To conclude, Mr. Horava emphasized the importance of careful monitoring and advocacy with stakeholders, encouraging audience members to contemplate the potential impact of the Google Book Settlement on the future of libraries. 

Posted in Session Blog Entries | Leave a Comment »

Large Scale Digitization at Toronto Public Library

Posted by dodyssey2009 on June 12, 2009

The Luminary Library Experience: Large Scale Digitization at Toronto Public Library

Speaker: Johanna Wellheisser, Manager of Preservation and Digitization Services, Toronto Public Library

 Blogged by Jana Purmalis

Johanna Wellheisser presented a discussion on large-scale digitization at the Toronto Public Library (TPL), addressing the various stages of the process, as well as some of the challenges and possible future directions for the project.

Ms. Wellheisser started the session by discussing some of the ways in which the TPL has ventured into “uncharted waters” as part of its long-standing commitment to collecting and preserving materials, with large-scale digitization being one of the more recent developments.  Ms. Wellheisser was careful to distinguish the TPL’s “large-scale digitization” efforts, which involve the creation of discrete collections or document sets, from “mass digitization” projects such as the Google Book Search, which occur on a much grander scale, require minimal human intervention, and emphasize quantity over quality. 

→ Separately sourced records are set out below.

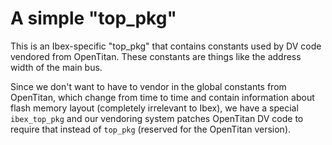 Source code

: # A simple "top_pkg"

This is an Ibex-specific "top_pkg" that contains constants used by DV
code vendored from OpenTitan. These constants are things like the
address width of the main bus.

Since we don't want to have to vendor in the global constants from
OpenTitan, which change from time to time and contain information
about flash memory layout (completely irrelevant to Ibex), we have a
special `ibex_top_pkg` and our vendoring system patches OpenTitan DV
code to require that instead of `top_pkg` (reserved for the OpenTitan
version).

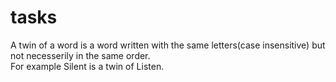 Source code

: # tasks
A twin of a word is a word written with the same letters(case insensitive) but
not necesserily in the same order.\
For example Silent is a twin of Listen.
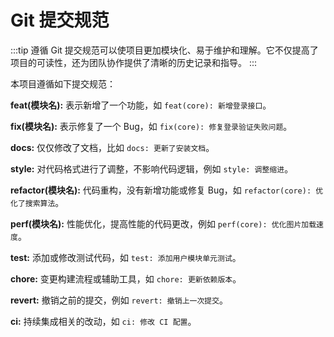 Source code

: # Git 提交规范

:::tip
遵循 Git 提交规范可以使项目更加模块化、易于维护和理解。它不仅提高了项目的可读性，还为团队协作提供了清晰的历史记录和指导。
:::

本项目遵循如下提交规范：

**feat(模块名):** 表示新增了一个功能，如 `feat(core): 新增登录接口`。

**fix(模块名):** 表示修复了一个 Bug，如 `fix(core): 修复登录验证失败问题`。

**docs:** 仅仅修改了文档，比如 `docs: 更新了安装文档`。

**style:** 对代码格式进行了调整，不影响代码逻辑，例如 `style: 调整缩进`。

**refactor(模块名):** 代码重构，没有新增功能或修复 Bug，如 `refactor(core): 优化了搜索算法`。

**perf(模块名):** 性能优化，提高性能的代码更改，例如 `perf(core): 优化图片加载速度`。

**test:** 添加或修改测试代码，如 `test: 添加用户模块单元测试`。

**chore:** 变更构建流程或辅助工具，如 `chore: 更新依赖版本`。

**revert:** 撤销之前的提交，例如 `revert: 撤销上一次提交`。

**ci:** 持续集成相关的改动，如 `ci: 修改 CI 配置`。
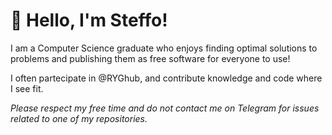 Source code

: # 👋 Hello, I'm Steffo!

I am a Computer Science graduate who enjoys finding optimal solutions to  problems and publishing them as free software for everyone to use!

I often partecipate in @RYGhub, and contribute knowledge and code where I see fit.

_Please respect my free time and do not contact me on Telegram for issues related to one of my repositories._ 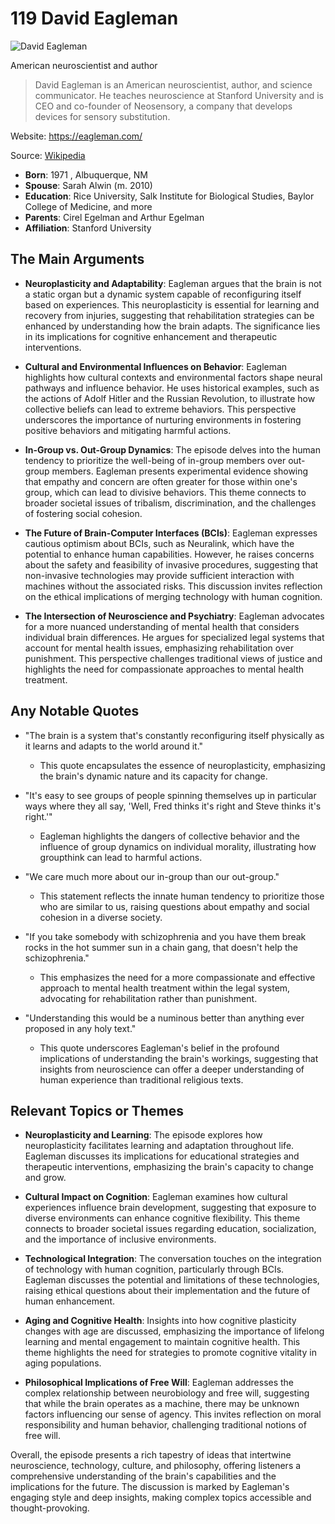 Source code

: # 119 David Eagleman


![David Eagleman](https://encrypted-tbn0.gstatic.com/images?q=tbn:ANd9GcQsApyEyQNpiuGGdgBpPcjbFd3mndMiQMmYxznSpQ&s=0)

American neuroscientist and author

> David Eagleman is an American neuroscientist, author, and science communicator. He teaches neuroscience at Stanford University and is CEO and co-founder of Neosensory, a company that develops devices for sensory substitution.

Website: https://eagleman.com/

Source: [Wikipedia](https://en.wikipedia.org/wiki/David_Eagleman)

- **Born**: 1971 , Albuquerque, NM
- **Spouse**: Sarah Alwin (m. 2010)
- **Education**: Rice University, Salk Institute for Biological Studies, Baylor College of Medicine, and more
- **Parents**: Cirel Egelman and Arthur Egelman
- **Affiliation**: Stanford University


## The Main Arguments

- **Neuroplasticity and Adaptability**: Eagleman argues that the brain is not a static organ but a dynamic system capable of reconfiguring itself based on experiences. This neuroplasticity is essential for learning and recovery from injuries, suggesting that rehabilitation strategies can be enhanced by understanding how the brain adapts. The significance lies in its implications for cognitive enhancement and therapeutic interventions.

- **Cultural and Environmental Influences on Behavior**: Eagleman highlights how cultural contexts and environmental factors shape neural pathways and influence behavior. He uses historical examples, such as the actions of Adolf Hitler and the Russian Revolution, to illustrate how collective beliefs can lead to extreme behaviors. This perspective underscores the importance of nurturing environments in fostering positive behaviors and mitigating harmful actions.

- **In-Group vs. Out-Group Dynamics**: The episode delves into the human tendency to prioritize the well-being of in-group members over out-group members. Eagleman presents experimental evidence showing that empathy and concern are often greater for those within one's group, which can lead to divisive behaviors. This theme connects to broader societal issues of tribalism, discrimination, and the challenges of fostering social cohesion.

- **The Future of Brain-Computer Interfaces (BCIs)**: Eagleman expresses cautious optimism about BCIs, such as Neuralink, which have the potential to enhance human capabilities. However, he raises concerns about the safety and feasibility of invasive procedures, suggesting that non-invasive technologies may provide sufficient interaction with machines without the associated risks. This discussion invites reflection on the ethical implications of merging technology with human cognition.

- **The Intersection of Neuroscience and Psychiatry**: Eagleman advocates for a more nuanced understanding of mental health that considers individual brain differences. He argues for specialized legal systems that account for mental health issues, emphasizing rehabilitation over punishment. This perspective challenges traditional views of justice and highlights the need for compassionate approaches to mental health treatment.

## Any Notable Quotes

- "The brain is a system that's constantly reconfiguring itself physically as it learns and adapts to the world around it."
  - This quote encapsulates the essence of neuroplasticity, emphasizing the brain's dynamic nature and its capacity for change.

- "It's easy to see groups of people spinning themselves up in particular ways where they all say, 'Well, Fred thinks it's right and Steve thinks it's right.'"
  - Eagleman highlights the dangers of collective behavior and the influence of group dynamics on individual morality, illustrating how groupthink can lead to harmful actions.

- "We care much more about our in-group than our out-group."
  - This statement reflects the innate human tendency to prioritize those who are similar to us, raising questions about empathy and social cohesion in a diverse society.

- "If you take somebody with schizophrenia and you have them break rocks in the hot summer sun in a chain gang, that doesn't help the schizophrenia."
  - This emphasizes the need for a more compassionate and effective approach to mental health treatment within the legal system, advocating for rehabilitation rather than punishment.

- "Understanding this would be a numinous better than anything ever proposed in any holy text."
  - This quote underscores Eagleman's belief in the profound implications of understanding the brain's workings, suggesting that insights from neuroscience can offer a deeper understanding of human experience than traditional religious texts.

## Relevant Topics or Themes

- **Neuroplasticity and Learning**: The episode explores how neuroplasticity facilitates learning and adaptation throughout life. Eagleman discusses its implications for educational strategies and therapeutic interventions, emphasizing the brain's capacity to change and grow.

- **Cultural Impact on Cognition**: Eagleman examines how cultural experiences influence brain development, suggesting that exposure to diverse environments can enhance cognitive flexibility. This theme connects to broader societal issues regarding education, socialization, and the importance of inclusive environments.

- **Technological Integration**: The conversation touches on the integration of technology with human cognition, particularly through BCIs. Eagleman discusses the potential and limitations of these technologies, raising ethical questions about their implementation and the future of human enhancement.

- **Aging and Cognitive Health**: Insights into how cognitive plasticity changes with age are discussed, emphasizing the importance of lifelong learning and mental engagement to maintain cognitive health. This theme highlights the need for strategies to promote cognitive vitality in aging populations.

- **Philosophical Implications of Free Will**: Eagleman addresses the complex relationship between neurobiology and free will, suggesting that while the brain operates as a machine, there may be unknown factors influencing our sense of agency. This invites reflection on moral responsibility and human behavior, challenging traditional notions of free will.

Overall, the episode presents a rich tapestry of ideas that intertwine neuroscience, technology, culture, and philosophy, offering listeners a comprehensive understanding of the brain's capabilities and the implications for the future. The discussion is marked by Eagleman's engaging style and deep insights, making complex topics accessible and thought-provoking.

In the past, digitization demanded that books be unbound or flattened, meaning that digital conversion was undertaken at the expense of the original item.  Furthermore, the process was extremely labour intensive and costly.  More recent technological developments, however, have improved the efficiency of the digitization process, enabling exciting new opportunities for presenting content.  For example, newer technology offers features such as open-book capture, robot page-turning, dual camera capture, and processing software.  Scanning standard items requires less human intervention and raises fewer preservation issues.  Ms. Wellheisser identified four key companies that provide digital conversion equipment:

  • Treventus
  • Qidenus
  • 4DigitalBooks
  • Kirtas (used at TPL)

With large-scale digitization becoming a more feasible endeavour, the Luminary Library Project was established in 2007 as a partnership between Kirtas, Ristech, and Amazon and various university and public libraries to create Print-on-Demand material for Amazon.  As Ms. Wellheisser explained, the TPL’s goal is to digitize and make available, both freely online and for print-on-demand, 10,000 volumes of copyright-free pre-Confederation Canadian imprints over the next five years.  The basic driver behind the project is access, or as Ms. Wellheisser put it, to allow “discovery anywhere, any time, any place.” As of 2008, 1,000 books had been digitized and delivered, and the TPL is currently on target for its goal to deliver 2,000 more books by the end of 2009.  About 1,025 books are available to purchase online at Amazon.com in its Historical Reproductions Store.  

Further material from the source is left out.